Мето Йовановcкий В тени новостройки

Наш дом — один из самых старых и оттого выглядит, пожалуй, самым бедным. Отец говорит, что дом этот давным-давно, когда они переехали из деревни, купил наш дед, «чтобы крыша над головой была», но при этом всякий раз добавляет, что уж лучше бы ничего не иметь, чем жить в таком курятнике, который каждую минуту может свалиться на голову. Но такое он говорит только под горячую руку, когда потолок течет или окна так хлопают, что стекла того гляди разобьются. А вообще-то он доволен: хоть какая-то крыша над головой, да есть. Особенно, когда заводят разговор, что, мол, при нынешней дороговизне новый дом самим не построить, а новую квартиру тоже не дадут, пока всем не станет ясно, что в этом овине жить невозможно, а это еще нужно доказать. Отец смягчался еще, когда вспоминал о наших квартирантах, муже и жене, которые жили в подвале, даже по нашим понятиям совершенно не пригодном для жилья, было у них две комнатенки, полы которых были застланы досками, стонавшими от каждого шага, словно ревматические старики.

Жили мы общими трудностями и горестями всего нашего квартала, состоявшего из домов, подобных нашему или чуть чуть получше. По вечерам взрослые, в особенности женщины, собирались перед одним из домов и разговаривали о чем-нибудь обыденном и непримечательном. А по утрам женщины вытряхивали половики и развешивали их на заборах, улучая минутку, чтобы посудачить, и стараясь забыть вчерашние обиды, покуда не вспыхнет новая ссора или еще что-нибудь в этом роде. А мы, ребятишки, играли на пустыре за домом или шли купаться. После обеда, если нам надоедало играть, мы подходили к сидевшим на улице взрослым и слушали их рассказы об увиденном и услышанном; исчерпав все новости, они умолкали, пока не появлялся какой-нибудь знакомый и не давал им повода пошутить и позабавиться на его счет, но, конечно, потихоньку, чтобы тот не услышал.

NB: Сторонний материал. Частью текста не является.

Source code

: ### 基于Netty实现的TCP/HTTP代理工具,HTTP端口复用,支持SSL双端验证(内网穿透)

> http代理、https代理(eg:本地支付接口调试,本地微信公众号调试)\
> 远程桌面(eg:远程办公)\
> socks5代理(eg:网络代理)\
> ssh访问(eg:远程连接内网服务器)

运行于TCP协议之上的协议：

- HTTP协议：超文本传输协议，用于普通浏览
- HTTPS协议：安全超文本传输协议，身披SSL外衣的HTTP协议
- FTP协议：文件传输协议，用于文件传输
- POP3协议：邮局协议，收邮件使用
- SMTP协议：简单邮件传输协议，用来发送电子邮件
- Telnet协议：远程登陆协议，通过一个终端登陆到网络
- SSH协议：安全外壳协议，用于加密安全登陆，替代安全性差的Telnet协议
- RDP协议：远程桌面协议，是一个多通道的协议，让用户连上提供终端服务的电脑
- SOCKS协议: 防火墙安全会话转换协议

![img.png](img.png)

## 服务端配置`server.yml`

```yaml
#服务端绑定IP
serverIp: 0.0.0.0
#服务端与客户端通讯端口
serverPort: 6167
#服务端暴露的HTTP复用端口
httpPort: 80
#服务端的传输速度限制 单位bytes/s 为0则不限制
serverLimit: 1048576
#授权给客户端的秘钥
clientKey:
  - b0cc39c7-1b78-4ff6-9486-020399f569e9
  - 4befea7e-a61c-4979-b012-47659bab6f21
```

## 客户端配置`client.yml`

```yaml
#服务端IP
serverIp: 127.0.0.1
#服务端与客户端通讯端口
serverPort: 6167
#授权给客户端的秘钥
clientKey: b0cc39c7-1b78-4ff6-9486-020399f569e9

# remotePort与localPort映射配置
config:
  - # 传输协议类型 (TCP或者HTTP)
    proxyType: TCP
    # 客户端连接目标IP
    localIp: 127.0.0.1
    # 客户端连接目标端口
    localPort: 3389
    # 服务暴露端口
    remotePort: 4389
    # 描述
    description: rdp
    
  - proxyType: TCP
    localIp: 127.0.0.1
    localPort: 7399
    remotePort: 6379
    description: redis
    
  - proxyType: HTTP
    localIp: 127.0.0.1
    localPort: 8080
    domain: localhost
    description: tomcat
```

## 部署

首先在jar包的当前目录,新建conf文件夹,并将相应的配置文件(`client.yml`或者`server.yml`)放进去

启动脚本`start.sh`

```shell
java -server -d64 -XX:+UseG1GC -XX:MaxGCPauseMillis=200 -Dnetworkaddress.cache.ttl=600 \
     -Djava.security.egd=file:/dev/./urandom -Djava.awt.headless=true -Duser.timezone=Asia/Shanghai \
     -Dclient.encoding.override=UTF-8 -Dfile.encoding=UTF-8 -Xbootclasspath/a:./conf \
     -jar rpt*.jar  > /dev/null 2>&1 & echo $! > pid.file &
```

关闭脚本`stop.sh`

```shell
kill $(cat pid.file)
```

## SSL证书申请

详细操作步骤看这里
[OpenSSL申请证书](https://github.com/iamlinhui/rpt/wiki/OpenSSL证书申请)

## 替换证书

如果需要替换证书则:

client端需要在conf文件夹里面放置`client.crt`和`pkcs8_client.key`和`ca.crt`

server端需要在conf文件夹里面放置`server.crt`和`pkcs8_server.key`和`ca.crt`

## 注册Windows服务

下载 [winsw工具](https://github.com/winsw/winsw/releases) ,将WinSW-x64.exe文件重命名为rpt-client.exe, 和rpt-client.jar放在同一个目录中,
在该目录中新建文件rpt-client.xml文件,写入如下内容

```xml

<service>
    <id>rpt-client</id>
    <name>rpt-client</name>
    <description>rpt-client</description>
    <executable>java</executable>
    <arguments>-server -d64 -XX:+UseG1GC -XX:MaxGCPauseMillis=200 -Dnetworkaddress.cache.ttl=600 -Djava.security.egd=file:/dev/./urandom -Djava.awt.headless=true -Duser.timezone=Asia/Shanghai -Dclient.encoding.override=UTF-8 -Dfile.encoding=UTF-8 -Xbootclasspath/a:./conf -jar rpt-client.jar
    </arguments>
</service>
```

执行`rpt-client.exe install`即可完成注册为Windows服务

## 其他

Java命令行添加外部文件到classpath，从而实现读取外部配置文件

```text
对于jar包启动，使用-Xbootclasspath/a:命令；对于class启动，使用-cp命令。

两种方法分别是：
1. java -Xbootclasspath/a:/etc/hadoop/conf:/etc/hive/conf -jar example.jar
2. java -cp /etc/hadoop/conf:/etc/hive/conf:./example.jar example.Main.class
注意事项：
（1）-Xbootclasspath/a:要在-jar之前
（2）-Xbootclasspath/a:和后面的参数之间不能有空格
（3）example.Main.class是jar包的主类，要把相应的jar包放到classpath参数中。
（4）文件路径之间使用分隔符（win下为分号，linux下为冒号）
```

Словом, жизнь в нашем квартале шла однообразно, но мы к ней привыкли, как привыкаешь к крыше родного дома. Квартал не роптал на свою судьбу, потому что переживал более крупные события и перемены, происходившие в городе. А тут ещё кончилась война и стало ясно, что никто из наших не погиб, а на стене дома того человека, которого на глазах всего квартала убили болгарские фашисты, повесили мемориальную доску, что дало нам возможность гордиться и даже угрожать, если кто-нибудь покушался на честь нашего квартала. Все мы ликовали, когда отменили карточки, и радовались, когда мама перестала занимать очередь за молоком в полночь, а потом самым большим счастьем для нас, детей, стало время, когда во всем городе начали вырастать новые большие дома. Эти новостройки будоражили детское воображение, и мы представляли себя будущими жителями одного из самых красивых в мире городов с каруселями и стадионами, где не будет злых дядек, которые отовсюду гоняют нас, как собак, чтоб мы не набедокурили.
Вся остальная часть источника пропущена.